Laughter isn’t just a quick pick-me-up, though. It’s also good for you over the long haul. Laughter may:
- Improve your immune system. Negative thoughts manifest into chemical reactions that can affect your body by bringing more stress into your system and decreasing your immunity. In contrast, positive thoughts actually release neuropeptides that help fight stress and potentially more-serious illnesses.
- Relieve pain. Laughter may ease pain by causing the body to produce its own natural painkillers. Laughter may also break the pain-spasm cycle common to some muscle disorders.
- Increase personal satisfaction. Laughter can also make it easier to cope with difficult situations. It also helps you connect with other people.
- Improve your mood. Many people experience depression, sometimes due to chronic illnesses. Laughter can help lessen your depression and anxiety and make you feel happier.

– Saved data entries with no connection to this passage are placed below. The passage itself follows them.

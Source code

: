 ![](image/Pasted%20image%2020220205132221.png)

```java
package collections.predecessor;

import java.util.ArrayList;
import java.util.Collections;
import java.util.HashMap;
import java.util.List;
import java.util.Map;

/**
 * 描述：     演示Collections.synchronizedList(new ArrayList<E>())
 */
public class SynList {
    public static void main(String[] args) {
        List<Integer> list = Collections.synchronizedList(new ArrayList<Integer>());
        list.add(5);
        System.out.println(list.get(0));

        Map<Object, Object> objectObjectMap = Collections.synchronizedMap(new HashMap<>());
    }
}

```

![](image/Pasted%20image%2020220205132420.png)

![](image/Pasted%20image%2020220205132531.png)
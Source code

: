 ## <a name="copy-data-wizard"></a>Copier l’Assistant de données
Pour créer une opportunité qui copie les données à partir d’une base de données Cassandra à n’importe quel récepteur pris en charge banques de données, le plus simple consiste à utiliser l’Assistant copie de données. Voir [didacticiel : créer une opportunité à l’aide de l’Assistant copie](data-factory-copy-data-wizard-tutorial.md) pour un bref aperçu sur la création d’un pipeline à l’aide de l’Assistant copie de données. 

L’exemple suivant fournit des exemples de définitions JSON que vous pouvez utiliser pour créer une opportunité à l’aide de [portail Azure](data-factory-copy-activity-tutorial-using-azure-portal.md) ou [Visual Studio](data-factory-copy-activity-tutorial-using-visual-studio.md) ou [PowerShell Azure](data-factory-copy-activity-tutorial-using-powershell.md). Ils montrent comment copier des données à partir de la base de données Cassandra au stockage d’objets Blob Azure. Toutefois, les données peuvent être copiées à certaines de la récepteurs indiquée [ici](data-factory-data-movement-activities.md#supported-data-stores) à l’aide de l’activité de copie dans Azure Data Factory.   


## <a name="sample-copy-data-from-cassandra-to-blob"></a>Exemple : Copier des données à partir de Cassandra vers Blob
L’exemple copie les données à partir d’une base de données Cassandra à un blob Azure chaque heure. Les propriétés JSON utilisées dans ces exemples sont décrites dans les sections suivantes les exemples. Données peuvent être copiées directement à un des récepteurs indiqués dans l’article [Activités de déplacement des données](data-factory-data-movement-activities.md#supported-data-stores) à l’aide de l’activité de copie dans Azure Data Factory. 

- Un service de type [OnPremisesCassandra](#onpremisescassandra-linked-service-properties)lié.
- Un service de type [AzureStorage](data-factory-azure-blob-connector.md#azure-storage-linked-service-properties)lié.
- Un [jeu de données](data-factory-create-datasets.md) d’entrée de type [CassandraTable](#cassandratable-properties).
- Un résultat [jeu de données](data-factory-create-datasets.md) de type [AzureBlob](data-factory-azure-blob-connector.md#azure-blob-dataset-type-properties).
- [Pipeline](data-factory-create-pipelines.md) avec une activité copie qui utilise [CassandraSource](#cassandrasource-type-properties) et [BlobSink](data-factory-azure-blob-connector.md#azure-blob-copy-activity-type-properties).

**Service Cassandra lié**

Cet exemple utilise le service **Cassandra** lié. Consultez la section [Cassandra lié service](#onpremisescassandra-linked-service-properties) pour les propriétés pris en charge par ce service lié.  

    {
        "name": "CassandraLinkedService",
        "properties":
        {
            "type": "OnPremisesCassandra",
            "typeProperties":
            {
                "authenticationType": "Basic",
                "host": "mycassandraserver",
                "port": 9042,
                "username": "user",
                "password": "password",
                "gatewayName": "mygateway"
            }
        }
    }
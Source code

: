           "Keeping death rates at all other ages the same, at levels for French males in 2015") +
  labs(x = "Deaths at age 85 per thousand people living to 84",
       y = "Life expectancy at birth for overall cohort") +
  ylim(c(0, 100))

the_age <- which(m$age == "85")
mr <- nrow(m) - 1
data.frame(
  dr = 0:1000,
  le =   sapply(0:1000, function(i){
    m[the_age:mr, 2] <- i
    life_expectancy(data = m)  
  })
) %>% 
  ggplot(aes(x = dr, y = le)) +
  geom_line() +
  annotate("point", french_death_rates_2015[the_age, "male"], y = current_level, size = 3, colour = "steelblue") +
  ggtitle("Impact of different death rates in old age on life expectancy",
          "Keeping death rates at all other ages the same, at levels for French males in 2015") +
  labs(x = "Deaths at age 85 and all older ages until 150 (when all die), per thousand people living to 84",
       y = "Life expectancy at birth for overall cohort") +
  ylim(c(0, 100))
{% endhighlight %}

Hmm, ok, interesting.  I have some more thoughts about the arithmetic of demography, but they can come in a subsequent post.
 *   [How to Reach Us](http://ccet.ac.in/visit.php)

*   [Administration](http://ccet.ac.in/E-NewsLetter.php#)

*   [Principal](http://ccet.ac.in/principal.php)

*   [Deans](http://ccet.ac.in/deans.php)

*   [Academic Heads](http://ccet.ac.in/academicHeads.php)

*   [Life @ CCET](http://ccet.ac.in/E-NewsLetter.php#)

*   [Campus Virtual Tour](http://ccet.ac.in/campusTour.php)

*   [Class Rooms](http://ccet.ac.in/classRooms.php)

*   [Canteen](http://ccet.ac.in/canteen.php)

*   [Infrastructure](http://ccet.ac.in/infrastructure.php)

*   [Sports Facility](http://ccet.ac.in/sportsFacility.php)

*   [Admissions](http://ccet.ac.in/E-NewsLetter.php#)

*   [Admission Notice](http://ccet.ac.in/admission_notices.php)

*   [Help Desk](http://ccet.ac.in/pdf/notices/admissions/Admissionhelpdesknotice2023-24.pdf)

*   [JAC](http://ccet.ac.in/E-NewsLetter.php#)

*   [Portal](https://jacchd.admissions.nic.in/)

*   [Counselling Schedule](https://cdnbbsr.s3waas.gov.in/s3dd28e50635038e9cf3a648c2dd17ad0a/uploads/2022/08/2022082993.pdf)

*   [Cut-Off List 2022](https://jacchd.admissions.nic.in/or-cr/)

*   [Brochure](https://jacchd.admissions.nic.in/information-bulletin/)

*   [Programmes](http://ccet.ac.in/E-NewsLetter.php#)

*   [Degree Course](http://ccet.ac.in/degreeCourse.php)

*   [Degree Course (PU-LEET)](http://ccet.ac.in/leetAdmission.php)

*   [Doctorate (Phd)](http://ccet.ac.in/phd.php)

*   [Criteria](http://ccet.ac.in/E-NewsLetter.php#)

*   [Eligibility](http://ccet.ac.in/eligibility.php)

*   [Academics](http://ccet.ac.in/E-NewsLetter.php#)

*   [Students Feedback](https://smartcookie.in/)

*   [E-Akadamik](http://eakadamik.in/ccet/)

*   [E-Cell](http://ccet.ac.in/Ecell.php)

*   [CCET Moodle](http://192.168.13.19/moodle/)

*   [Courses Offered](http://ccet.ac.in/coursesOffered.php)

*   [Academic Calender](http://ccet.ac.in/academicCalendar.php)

The world is full of sadness and tragedy as seen on every TV channel; internet and talk show. You live in the real world and have the ability to make your part of the world a better place. If you are a teacher, smile at the students or a waiter….smile and be courteous to the tables you are serving. If you are a nurse or nurse’s assistant ….caring for the elderly or sick…take them by the hand and speak a kind word. You may be sitting in their place one day. You do not know what someone is facing in life. You may be their only brightness in the day. Make laughter a part of your life. Smile at strangers….and see if it improves your physical or at least your mental health. It may even be a medicine with very special side-effects!